■ **BRIEF**
Apart from the pictures, every part of the records below gets retyped exactly.

■ **DATA FOR REVIEW**
================

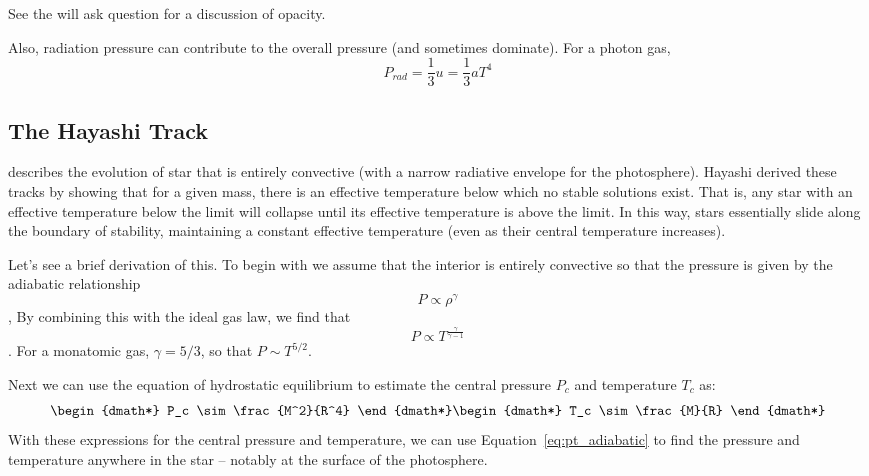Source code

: See the will ask question for a discussion of opacity.

Also, radiation pressure can contribute to the overall pressure (and sometimes dominate).  
For a photon gas,
\begin{equation}
P_{rad}=\frac{1}{3}u=\frac{1}{3}aT^4
\end{equation}

\subsection{The Hayashi Track}
describes the evolution of star that is entirely convective
(with a narrow radiative envelope for the photosphere).
Hayashi derived these tracks by showing that for
a given mass, there is an effective temperature below which no stable solutions exist.
That is, any star with an effective temperature below the limit will collapse until its
effective temperature is above the limit.  In this way, stars essentially slide along
the boundary of stability, maintaining a constant effective temperature
(even as their central temperature increases).

Let's see a brief derivation of this.  To begin with we assume that the interior is entirely
convective so that the pressure is given by the adiabatic relationship
\begin{dmath}
    P\propto\rho^\gamma
\end{dmath},
By combining this with the ideal gas law, we find that
\begin{dmath}\label{eq:pt_adiabatic}
    P\propto T^{\frac{\gamma}{\gamma-1}}
\end{dmath}.
For a monatomic gas, $\gamma=5/3$, so that $P\sim T^{5/2}$.

Next we can use the equation of hydrostatic equilibrium to estimate the central pressure $P_c$ and
temperature $T_c$ as:
\begin{dgroup*}
\begin{dmath*}
    P_c \sim \frac{M^2}{R^4}
\end{dmath*}
\begin{dmath*}
    T_c \sim \frac{M}{R}
\end{dmath*}
\end{dgroup*}
With these expressions for the central pressure and temperature, we can use
Equation~\ref{eq:pt_adiabatic} to find the pressure and temperature anywhere in the
star -- notably at the surface of the photosphere.

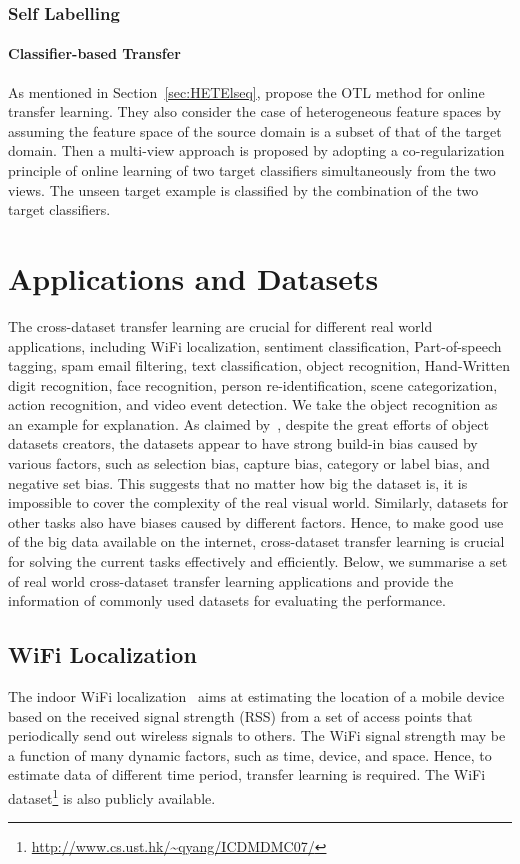 \documentclass[prodmode]{acmsmall}  %
\begin{document}
\subsubsection{Self Labelling}
\paragraph{Classifier-based Transfer} As mentioned in Section~\ref{sec:HETElseq},  propose the OTL method for online transfer learning. They also consider the case of heterogeneous feature spaces by assuming the feature space of the source domain is a subset of that of the target domain. Then a multi-view approach is proposed by adopting a co-regularization principle of online learning of two target classifiers simultaneously from the two views. The unseen target example is classified by the combination of the two target classifiers.

\section{Applications and Datasets}
\label{sec:App}
The cross-dataset transfer learning are crucial for different real world applications, including WiFi localization, sentiment classification, Part-of-speech tagging, spam email filtering, text classification, object recognition, Hand-Written digit recognition, face recognition, person re-identification, scene categorization, action recognition, and video event detection. We take the object recognition as an example for explanation. As claimed by~, despite the great efforts of object datasets creators, the datasets appear to have strong build-in bias caused by various factors, such as selection bias, capture bias, category or label bias, and negative set bias. This suggests that no matter how big the dataset is, it is impossible to cover the complexity of the real visual world. Similarly, datasets for other tasks also have biases caused by different factors. Hence, to make good use of the big data available on the internet, cross-dataset transfer learning is crucial for solving the current tasks effectively and efficiently. Below, we summarise a set of real world cross-dataset transfer learning applications and provide the information of commonly used datasets for evaluating the performance.
\subsection{WiFi Localization}
The indoor WiFi localization~\cite{Yang2008} aims at estimating the location of a mobile device based on the received signal strength (RSS) from a set of access points that periodically send out wireless signals to others. The WiFi signal strength may be a function of many dynamic factors, such as time, device, and space. Hence, to estimate data of different time period, transfer learning is required. The WiFi dataset\footnote{\url{http://www.cs.ust.hk/~qyang/ICDMDMC07/}} is also publicly available. 
\end{document}
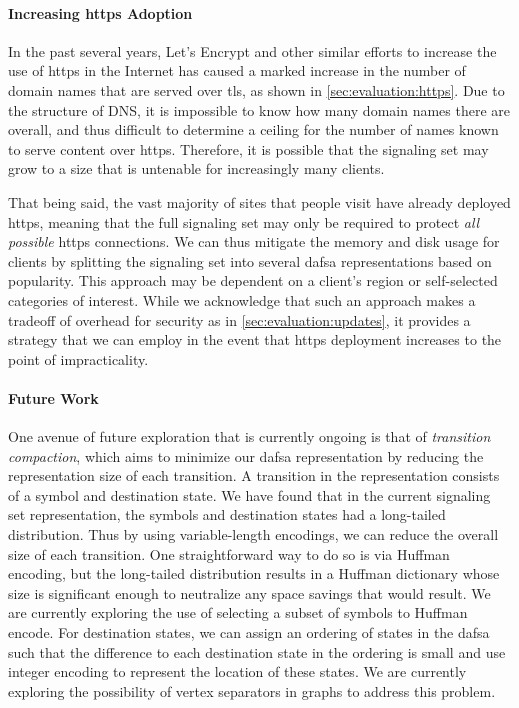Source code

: \paragraph{Increasing \ac{https} Adoption}

In the past several years, Let's Encrypt and other similar efforts to increase
the use of \ac{https} in the Internet has caused a marked increase in the number
of domain names that are served over \ac{tls}, as shown in
\autoref{sec:evaluation:https}. Due to the structure of DNS, it is impossible to
know how many domain names there are overall, and thus difficult to determine a
ceiling for the number of names known to serve content over \ac{https}.
Therefore, it is possible that the signaling set may grow to a size that is
untenable for increasingly many clients.

That being said, the vast majority of sites that people visit have already
deployed \ac{https}, meaning that the full signaling set may only be required to
protect \emph{all possible} \ac{https} connections. We can thus mitigate the
memory and disk usage for clients by splitting the signaling set into several
\ac{dafsa} representations based on popularity. This approach may be dependent
on a client's region or self-selected categories of interest. While we
acknowledge that such an approach makes a tradeoff of overhead for security as
in \autoref{sec:evaluation:updates}, it provides a strategy that we can employ
in the event that \ac{https} deployment increases to the point of
impracticality.

\paragraph{Future Work}

One avenue of future exploration that is currently ongoing is that of
\emph{transition compaction}, which aims to minimize our \ac{dafsa}
representation by reducing the representation size of each transition. A
transition in the representation consists of a symbol and destination state. We
have found that in the current signaling set representation, the symbols and
destination states had a long-tailed distribution. Thus by using variable-length
encodings, we can reduce the overall size of each transition. One
straightforward way to do so is via Huffman encoding, but the long-tailed
distribution results in a Huffman dictionary whose size is significant enough to
neutralize any space savings that would result. We are currently exploring the
use of selecting a subset of symbols to Huffman encode. For destination states,
we can assign an ordering of states in the \ac{dafsa} such that the difference
to each destination state in the ordering is small and use integer encoding to
represent the location of these states. We are currently exploring the
possibility of vertex separators in graphs to address this problem.

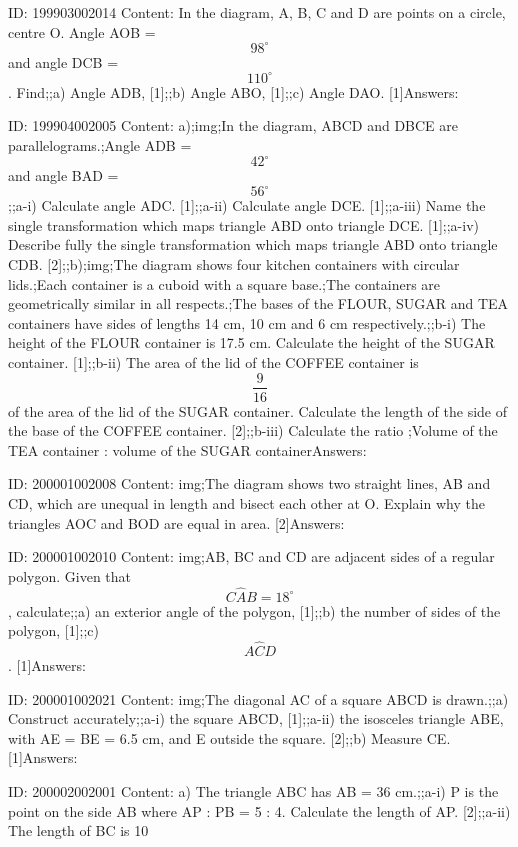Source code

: \documentclass{article}
\begin{document}
ID: 199903002014
Content:
In the diagram, A, B, C and D are points on a circle, centre O. Angle AOB = $$98^{\circ}$$ and angle DCB = $$110^{\circ}$$. Find;;a) Angle ADB, [1];;b) Angle ABO, [1];;c) Angle DAO. [1]Answers:

ID: 199904002005
Content:
a);img;In the diagram, ABCD and DBCE are parallelograms.;Angle ADB = $$42^{\circ}$$ and angle BAD = $$56^{\circ}$$;;a-i) Calculate angle ADC. [1];;a-ii) Calculate angle DCE. [1];;a-iii) Name the single transformation which maps triangle ABD onto triangle DCE. [1];;a-iv) Describe fully the single transformation which maps triangle ABD onto triangle CDB. [2];;b);img;The diagram shows four kitchen containers with circular lids.;Each container is a cuboid with a square base.;The containers are geometrically similar in all respects.;The bases of the FLOUR, SUGAR and TEA containers have sides of lengths 14 cm, 10 cm and 6 cm respectively.;;b-i) The height of the FLOUR container is 17.5 cm. Calculate the height of the SUGAR container. [1];;b-ii) The area of the lid of the COFFEE container is $$\frac{9}{16}$$ of the area of the lid of the SUGAR container. Calculate the length of the side of the base of the COFFEE container. [2];;b-iii) Calculate the ratio ;Volume of the TEA container : volume of the SUGAR containerAnswers:

ID: 200001002008
Content:
img;The diagram shows two straight lines, AB and CD, which are unequal in length and bisect each other at O. Explain why the triangles AOC and BOD are equal in area. [2]Answers:

ID: 200001002010
Content:
img;AB, BC and CD are adjacent sides of a regular polygon. Given that $$C \hat AB=18^{\circ}$$, calculate;;a) an exterior angle of the polygon, [1];;b) the number of sides of the polygon, [1];;c) $$A \hat CD$$. [1]Answers:

ID: 200001002021
Content:
img;The diagonal AC of a square ABCD is drawn.;;a) Construct accurately;;a-i) the square ABCD, [1];;a-ii) the isosceles triangle ABE, with AE = BE = 6.5 cm, and E outside the square. [2];;b) Measure CE. [1]Answers:

ID: 200002002001
Content:
a) The triangle ABC has AB = 36 cm.;;a-i) P is the point on the side AB where AP : PB = 5 : 4. Calculate the length of AP. [2];;a-ii) The length of BC is 10%
\end{document}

================

■ **EXPECTED OUTPUT**
Source code

: See the will ask question for a discussion of opacity.

Also, radiation pressure can contribute to the overall pressure (and sometimes dominate).  
For a photon gas,
\begin{equation}
P_{rad}=\frac{1}{3}u=\frac{1}{3}aT^4
\end{equation}

\subsection{The Hayashi Track}
describes the evolution of star that is entirely convective
(with a narrow radiative envelope for the photosphere).
Hayashi derived these tracks by showing that for
a given mass, there is an effective temperature below which no stable solutions exist.
That is, any star with an effective temperature below the limit will collapse until its
effective temperature is above the limit.  In this way, stars essentially slide along
the boundary of stability, maintaining a constant effective temperature
(even as their central temperature increases).

Let's see a brief derivation of this.  To begin with we assume that the interior is entirely
convective so that the pressure is given by the adiabatic relationship
\begin{dmath}
    P\propto\rho^\gamma
\end{dmath},
By combining this with the ideal gas law, we find that
\begin{dmath}\label{eq:pt_adiabatic}
    P\propto T^{\frac{\gamma}{\gamma-1}}
\end{dmath}.
For a monatomic gas, $\gamma=5/3$, so that $P\sim T^{5/2}$.

Next we can use the equation of hydrostatic equilibrium to estimate the central pressure $P_c$ and
temperature $T_c$ as:
\begin{dgroup*}
\begin{dmath*}
    P_c \sim \frac{M^2}{R^4}
\end{dmath*}
\begin{dmath*}
    T_c \sim \frac{M}{R}
\end{dmath*}
\end{dgroup*}
With these expressions for the central pressure and temperature, we can use
Equation~\ref{eq:pt_adiabatic} to find the pressure and temperature anywhere in the
star -- notably at the surface of the photosphere.

 \documentclass[prodmode]{acmsmall}  %
\begin{document}
\subsubsection{Self Labelling}
\paragraph{Classifier-based Transfer} As mentioned in Section~\ref{sec:HETElseq},  propose the OTL method for online transfer learning. They also consider the case of heterogeneous feature spaces by assuming the feature space of the source domain is a subset of that of the target domain. Then a multi-view approach is proposed by adopting a co-regularization principle of online learning of two target classifiers simultaneously from the two views. The unseen target example is classified by the combination of the two target classifiers.

\section{Applications and Datasets}
\label{sec:App}
The cross-dataset transfer learning are crucial for different real world applications, including WiFi localization, sentiment classification, Part-of-speech tagging, spam email filtering, text classification, object recognition, Hand-Written digit recognition, face recognition, person re-identification, scene categorization, action recognition, and video event detection. We take the object recognition as an example for explanation. As claimed by~, despite the great efforts of object datasets creators, the datasets appear to have strong build-in bias caused by various factors, such as selection bias, capture bias, category or label bias, and negative set bias. This suggests that no matter how big the dataset is, it is impossible to cover the complexity of the real visual world. Similarly, datasets for other tasks also have biases caused by different factors. Hence, to make good use of the big data available on the internet, cross-dataset transfer learning is crucial for solving the current tasks effectively and efficiently. Below, we summarise a set of real world cross-dataset transfer learning applications and provide the information of commonly used datasets for evaluating the performance.
\subsection{WiFi Localization}
The indoor WiFi localization~\cite{Yang2008} aims at estimating the location of a mobile device based on the received signal strength (RSS) from a set of access points that periodically send out wireless signals to others. The WiFi signal strength may be a function of many dynamic factors, such as time, device, and space. Hence, to estimate data of different time period, transfer learning is required. The WiFi dataset\footnote{\url{http://www.cs.ust.hk/~qyang/ICDMDMC07/}} is also publicly available. 
\end{document}
Source code

: \paragraph{Increasing \ac{https} Adoption}

In the past several years, Let's Encrypt and other similar efforts to increase
the use of \ac{https} in the Internet has caused a marked increase in the number
of domain names that are served over \ac{tls}, as shown in
\autoref{sec:evaluation:https}. Due to the structure of DNS, it is impossible to
know how many domain names there are overall, and thus difficult to determine a
ceiling for the number of names known to serve content over \ac{https}.
Therefore, it is possible that the signaling set may grow to a size that is
untenable for increasingly many clients.

That being said, the vast majority of sites that people visit have already
deployed \ac{https}, meaning that the full signaling set may only be required to
protect \emph{all possible} \ac{https} connections. We can thus mitigate the
memory and disk usage for clients by splitting the signaling set into several
\ac{dafsa} representations based on popularity. This approach may be dependent
on a client's region or self-selected categories of interest. While we
acknowledge that such an approach makes a tradeoff of overhead for security as
in \autoref{sec:evaluation:updates}, it provides a strategy that we can employ
in the event that \ac{https} deployment increases to the point of
impracticality.

\paragraph{Future Work}

One avenue of future exploration that is currently ongoing is that of
\emph{transition compaction}, which aims to minimize our \ac{dafsa}
representation by reducing the representation size of each transition. A
transition in the representation consists of a symbol and destination state. We
have found that in the current signaling set representation, the symbols and
destination states had a long-tailed distribution. Thus by using variable-length
encodings, we can reduce the overall size of each transition. One
straightforward way to do so is via Huffman encoding, but the long-tailed
distribution results in a Huffman dictionary whose size is significant enough to
neutralize any space savings that would result. We are currently exploring the
use of selecting a subset of symbols to Huffman encode. For destination states,
we can assign an ordering of states in the \ac{dafsa} such that the difference
to each destination state in the ordering is small and use integer encoding to
represent the location of these states. We are currently exploring the
possibility of vertex separators in graphs to address this problem.

Source code

: \documentclass{article}
\begin{document}
ID: 199903002014
Content:
In the diagram, A, B, C and D are points on a circle, centre O. Angle AOB = $$98^{\circ}$$ and angle DCB = $$110^{\circ}$$. Find;;a) Angle ADB, [1];;b) Angle ABO, [1];;c) Angle DAO. [1]Answers:

ID: 199904002005
Content:
a);img;In the diagram, ABCD and DBCE are parallelograms.;Angle ADB = $$42^{\circ}$$ and angle BAD = $$56^{\circ}$$;;a-i) Calculate angle ADC. [1];;a-ii) Calculate angle DCE. [1];;a-iii) Name the single transformation which maps triangle ABD onto triangle DCE. [1];;a-iv) Describe fully the single transformation which maps triangle ABD onto triangle CDB. [2];;b);img;The diagram shows four kitchen containers with circular lids.;Each container is a cuboid with a square base.;The containers are geometrically similar in all respects.;The bases of the FLOUR, SUGAR and TEA containers have sides of lengths 14 cm, 10 cm and 6 cm respectively.;;b-i) The height of the FLOUR container is 17.5 cm. Calculate the height of the SUGAR container. [1];;b-ii) The area of the lid of the COFFEE container is $$\frac{9}{16}$$ of the area of the lid of the SUGAR container. Calculate the length of the side of the base of the COFFEE container. [2];;b-iii) Calculate the ratio ;Volume of the TEA container : volume of the SUGAR containerAnswers:

ID: 200001002008
Content:
img;The diagram shows two straight lines, AB and CD, which are unequal in length and bisect each other at O. Explain why the triangles AOC and BOD are equal in area. [2]Answers:

ID: 200001002010
Content:
img;AB, BC and CD are adjacent sides of a regular polygon. Given that $$C \hat AB=18^{\circ}$$, calculate;;a) an exterior angle of the polygon, [1];;b) the number of sides of the polygon, [1];;c) $$A \hat CD$$. [1]Answers:

ID: 200001002021
Content:
img;The diagonal AC of a square ABCD is drawn.;;a) Construct accurately;;a-i) the square ABCD, [1];;a-ii) the isosceles triangle ABE, with AE = BE = 6.5 cm, and E outside the square. [2];;b) Measure CE. [1]Answers:

ID: 200002002001
Content:
a) The triangle ABC has AB = 36 cm.;;a-i) P is the point on the side AB where AP : PB = 5 : 4. Calculate the length of AP. [2];;a-ii) The length of BC is 10%
\end{document}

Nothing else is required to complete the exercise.